An Italian town is seeking a pardon for a woman who was executed for witchcraft there nearly 300 years ago.
Christian Perenzoni, the Mayor of Brentonico, in the Alpine province of Trentino, wants to deliver justice for Maria Bertoletti Toldini, nicknamed Toldina, who was found guilty of heresy, sacrilege, adultery, sodomy, and throwing a five-year-old child into a pot of boiling cheese – on the flimsiest of evidence.
He said: “We wanted to render justice and historical truth, and give back the condemned woman her ethical, moral and civil dignity.”
And to do this, the council is petitioning the Trento appeals court to reopen the case, to make amends for the “folkloric excess around the trials and killings of so-called witches”.
Northern Italy is one of the areas with the worst records for witch trials. Persecution spread north into the rest of Europe from this alpine region in the early 15th century.
At a local court in 1716, at the age of 60, Bertoletti Toldini was tried on the charges of having practised witchcraft and other crimes, since the age of 13. On 10 March of that year she was found guilty and eight days later she was taken to a local park and an executioner was paid 75 German florins to chop her head off in public in front of a large crowd. Her remains were then burnt.
Although most of the original case documents have been lost over the centuries, some key papers, including the closing arguments by defence lawyer Giovanni Battista del Pozzo, have been recovered. He said there was no evidence to prove his client’s guilt.

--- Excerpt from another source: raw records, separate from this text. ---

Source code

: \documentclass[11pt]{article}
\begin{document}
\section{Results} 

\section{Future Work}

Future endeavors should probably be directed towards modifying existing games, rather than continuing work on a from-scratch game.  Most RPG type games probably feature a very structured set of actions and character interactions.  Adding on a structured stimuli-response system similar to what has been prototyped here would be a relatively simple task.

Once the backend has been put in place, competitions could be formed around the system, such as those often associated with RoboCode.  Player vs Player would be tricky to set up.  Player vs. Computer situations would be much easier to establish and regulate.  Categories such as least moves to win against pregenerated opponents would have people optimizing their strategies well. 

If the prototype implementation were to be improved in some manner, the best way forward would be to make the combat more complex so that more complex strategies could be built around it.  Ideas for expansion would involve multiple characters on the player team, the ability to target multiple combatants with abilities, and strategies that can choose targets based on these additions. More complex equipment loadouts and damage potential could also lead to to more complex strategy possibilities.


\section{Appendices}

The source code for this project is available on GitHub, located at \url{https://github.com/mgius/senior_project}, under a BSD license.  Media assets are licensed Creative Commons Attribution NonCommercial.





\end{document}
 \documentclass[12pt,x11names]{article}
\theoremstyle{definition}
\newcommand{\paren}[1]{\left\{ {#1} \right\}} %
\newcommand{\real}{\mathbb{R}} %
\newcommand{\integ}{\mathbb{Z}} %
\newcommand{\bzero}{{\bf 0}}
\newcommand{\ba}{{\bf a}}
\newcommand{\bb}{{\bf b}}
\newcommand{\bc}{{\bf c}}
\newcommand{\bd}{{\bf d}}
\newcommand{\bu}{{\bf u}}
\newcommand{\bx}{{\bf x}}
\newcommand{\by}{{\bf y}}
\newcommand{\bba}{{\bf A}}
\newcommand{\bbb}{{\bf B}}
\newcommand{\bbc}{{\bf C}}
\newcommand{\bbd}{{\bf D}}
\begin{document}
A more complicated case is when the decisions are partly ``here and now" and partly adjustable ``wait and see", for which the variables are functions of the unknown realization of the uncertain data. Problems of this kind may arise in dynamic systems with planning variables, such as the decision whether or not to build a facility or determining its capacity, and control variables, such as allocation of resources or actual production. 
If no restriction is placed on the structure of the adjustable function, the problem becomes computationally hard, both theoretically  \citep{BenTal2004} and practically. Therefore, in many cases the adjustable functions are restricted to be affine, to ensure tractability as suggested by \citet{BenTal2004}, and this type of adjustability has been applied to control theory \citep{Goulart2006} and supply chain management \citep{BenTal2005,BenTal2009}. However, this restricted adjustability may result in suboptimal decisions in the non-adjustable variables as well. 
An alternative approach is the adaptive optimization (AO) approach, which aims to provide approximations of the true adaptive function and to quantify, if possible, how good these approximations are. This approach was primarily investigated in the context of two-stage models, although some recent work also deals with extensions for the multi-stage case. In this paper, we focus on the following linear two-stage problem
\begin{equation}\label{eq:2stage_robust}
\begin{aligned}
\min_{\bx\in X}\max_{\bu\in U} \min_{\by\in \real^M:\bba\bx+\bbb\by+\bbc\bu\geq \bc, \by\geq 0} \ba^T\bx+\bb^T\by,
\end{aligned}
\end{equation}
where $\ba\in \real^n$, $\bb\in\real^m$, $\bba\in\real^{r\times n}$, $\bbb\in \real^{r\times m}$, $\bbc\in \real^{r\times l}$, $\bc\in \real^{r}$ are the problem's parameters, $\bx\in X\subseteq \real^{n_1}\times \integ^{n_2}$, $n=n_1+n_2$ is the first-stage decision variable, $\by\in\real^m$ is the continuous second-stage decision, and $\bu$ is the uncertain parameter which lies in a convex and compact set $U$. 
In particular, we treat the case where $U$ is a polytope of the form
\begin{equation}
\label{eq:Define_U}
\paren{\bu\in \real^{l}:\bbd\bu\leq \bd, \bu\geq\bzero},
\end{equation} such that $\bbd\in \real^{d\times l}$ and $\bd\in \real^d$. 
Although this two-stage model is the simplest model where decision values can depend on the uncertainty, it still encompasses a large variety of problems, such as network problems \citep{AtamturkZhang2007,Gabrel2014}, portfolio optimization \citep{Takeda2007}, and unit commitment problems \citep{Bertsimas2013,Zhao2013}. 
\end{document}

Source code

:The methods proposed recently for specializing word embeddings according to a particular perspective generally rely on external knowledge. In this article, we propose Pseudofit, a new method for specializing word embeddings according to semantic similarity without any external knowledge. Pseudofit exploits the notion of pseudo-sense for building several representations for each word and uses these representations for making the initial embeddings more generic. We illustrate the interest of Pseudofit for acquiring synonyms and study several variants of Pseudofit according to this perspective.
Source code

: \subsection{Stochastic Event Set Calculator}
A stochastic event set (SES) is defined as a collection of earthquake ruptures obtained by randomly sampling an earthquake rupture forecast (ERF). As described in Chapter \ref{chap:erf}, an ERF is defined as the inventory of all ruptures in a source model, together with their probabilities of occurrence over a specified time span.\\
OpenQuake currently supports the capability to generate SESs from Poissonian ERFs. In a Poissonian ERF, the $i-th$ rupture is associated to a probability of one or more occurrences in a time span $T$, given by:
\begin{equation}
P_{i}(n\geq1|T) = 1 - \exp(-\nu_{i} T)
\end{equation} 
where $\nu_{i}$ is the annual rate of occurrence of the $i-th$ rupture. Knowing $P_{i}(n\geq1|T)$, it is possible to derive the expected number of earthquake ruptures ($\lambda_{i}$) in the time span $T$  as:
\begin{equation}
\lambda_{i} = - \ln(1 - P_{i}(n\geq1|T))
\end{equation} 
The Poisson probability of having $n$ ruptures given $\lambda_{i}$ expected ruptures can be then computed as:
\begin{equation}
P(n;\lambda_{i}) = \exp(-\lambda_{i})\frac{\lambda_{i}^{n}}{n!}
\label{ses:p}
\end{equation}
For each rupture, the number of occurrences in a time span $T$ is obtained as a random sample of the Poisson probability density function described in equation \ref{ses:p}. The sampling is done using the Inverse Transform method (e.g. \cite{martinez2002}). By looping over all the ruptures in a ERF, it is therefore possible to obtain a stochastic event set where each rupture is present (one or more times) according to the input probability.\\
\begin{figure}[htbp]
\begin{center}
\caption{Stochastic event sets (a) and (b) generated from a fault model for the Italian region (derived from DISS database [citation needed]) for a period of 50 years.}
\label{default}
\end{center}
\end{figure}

Bertoletti Toldini was at first held for witchcraft, after accusations by her neighbours. She was then also charged as well, with sacrilege, adultery, heresy and sodomy. But local historians say it was the three charges of infanticide, of children aged, two, three and five – with the latter said to have been boiled in a vat of cheese, which most enraged the locals – and sealed her fate.
The appeal trial, if granted, will have to take account of the different Carolingian legal system that was in place 300 years ago and would also have to rely on evidence and guidance from historians.
Toldini’s death followed large numbers of witch trials in the Trento area. Her killing was said to be one of the last there, however. Although witch-burning is often seen a medieval phenomenon, it peaked in Europe as a whole in the 17th century – the period of the Enlightenment brought by Descartes and Newton.
And it was not only ecclesiastical courts that sent women to burn for witchcraft. The trial that condemned Bertoletti Toldini was carried out in a secular court.
Between 1400 and 1800, as many as 50,000 women in Europe are thought to be been executed as witches. The hysteria generated by protestant as well as Catholic witch hunters was such, that even the flimsy legal protections and due process of the day were often flouted when a woman was accused of being a witch.
The eminent Protestant thinker, Jean Bodin, “the Aristotle of the 16th century,” said that witchcraft was so reprehensible an offence, that those accused deserved no legal rights. He even said that those who defended those accused of witchcraft merited the same punishment as witches.
A vicious misogyny also informed the thinking of witch hunters; most portraying the accused as depraved, sexual playmates of Satan.